The overpass was under construction at the time the incident occurred. The company in charge of the project was Beaver Ridge, a company that was under bankruptcy protection and was without a construction license for about four months. Dessau-Soprin was an engineering firm that was supervising the project operations.

The city of Laval affirmed that, prior to the collapse, it discovered unspecified problems with some of the beams of the overpass. Beaver Ridge president Mario D'Errico told Le Devoir that the failure was caused by a rupture of one of the beams—which was later confirmed by a Transports Quebec employee—citing an instability of one of them which then consequently caused the collapse of every single beam on the south side. Generally, beams are fixed together in the form of an X

Inspectors from the Commission de la Santé et de la Sécurite du Travail (CSST) noticed some irregularities in the workplace several months before the incident.

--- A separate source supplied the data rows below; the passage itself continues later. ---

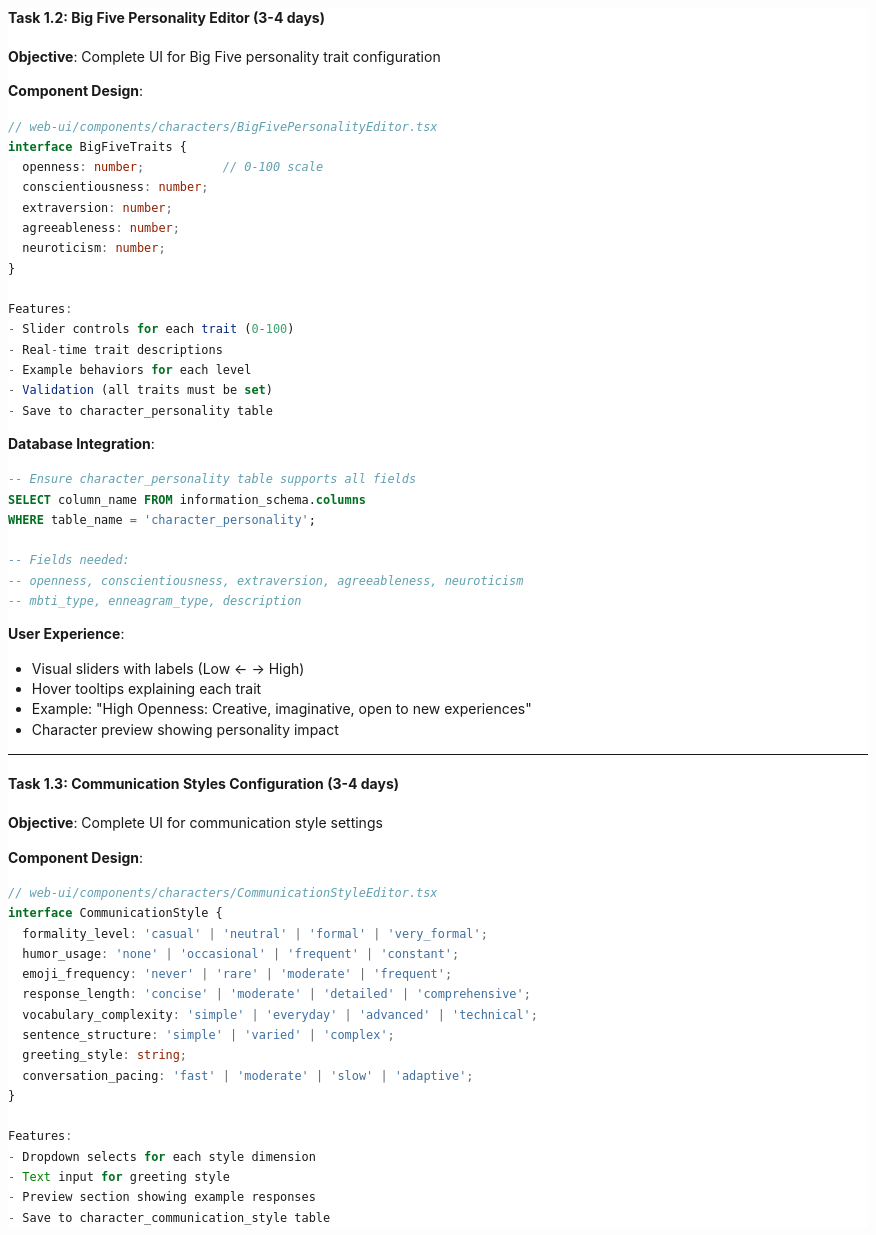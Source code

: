 
#### **Task 1.2: Big Five Personality Editor** (3-4 days)

**Objective**: Complete UI for Big Five personality trait configuration

**Component Design**:
```typescript
// web-ui/components/characters/BigFivePersonalityEditor.tsx
interface BigFiveTraits {
  openness: number;           // 0-100 scale
  conscientiousness: number;
  extraversion: number;
  agreeableness: number;
  neuroticism: number;
}

Features:
- Slider controls for each trait (0-100)
- Real-time trait descriptions
- Example behaviors for each level
- Validation (all traits must be set)
- Save to character_personality table
```

**Database Integration**:
```sql
-- Ensure character_personality table supports all fields
SELECT column_name FROM information_schema.columns 
WHERE table_name = 'character_personality';

-- Fields needed:
-- openness, conscientiousness, extraversion, agreeableness, neuroticism
-- mbti_type, enneagram_type, description
```

**User Experience**:
- Visual sliders with labels (Low ← → High)
- Hover tooltips explaining each trait
- Example: "High Openness: Creative, imaginative, open to new experiences"
- Character preview showing personality impact

---

#### **Task 1.3: Communication Styles Configuration** (3-4 days)

**Objective**: Complete UI for communication style settings

**Component Design**:
```typescript
// web-ui/components/characters/CommunicationStyleEditor.tsx
interface CommunicationStyle {
  formality_level: 'casual' | 'neutral' | 'formal' | 'very_formal';
  humor_usage: 'none' | 'occasional' | 'frequent' | 'constant';
  emoji_frequency: 'never' | 'rare' | 'moderate' | 'frequent';
  response_length: 'concise' | 'moderate' | 'detailed' | 'comprehensive';
  vocabulary_complexity: 'simple' | 'everyday' | 'advanced' | 'technical';
  sentence_structure: 'simple' | 'varied' | 'complex';
  greeting_style: string;
  conversation_pacing: 'fast' | 'moderate' | 'slow' | 'adaptive';
}

Features:
- Dropdown selects for each style dimension
- Text input for greeting style
- Preview section showing example responses
- Save to character_communication_style table
```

The CSST blamed Beaver Ridge for security flaws and had demanded changes in regards to the beam and formwork structures. In a report published in 2003, they had also discovered that there were communication problems at the site.

Public inquests started in late 2000 with Coroner Gilles Perron in charge of the case. After the inquest, Beaver Ridge was severely blamed for constructions flaws. In 2003, an engineer had mentioned that he had presented incomplete and inadequate plans for the project. No criminal charges were laid in the case.

Soon after the Souvenir incident, a study by the Montreal Gazette along with Transports Quebec and the City of Montreal discovered that several overpasses of the Décarie Expressway were in poor condition which required extensive repairs and renovations during the following years.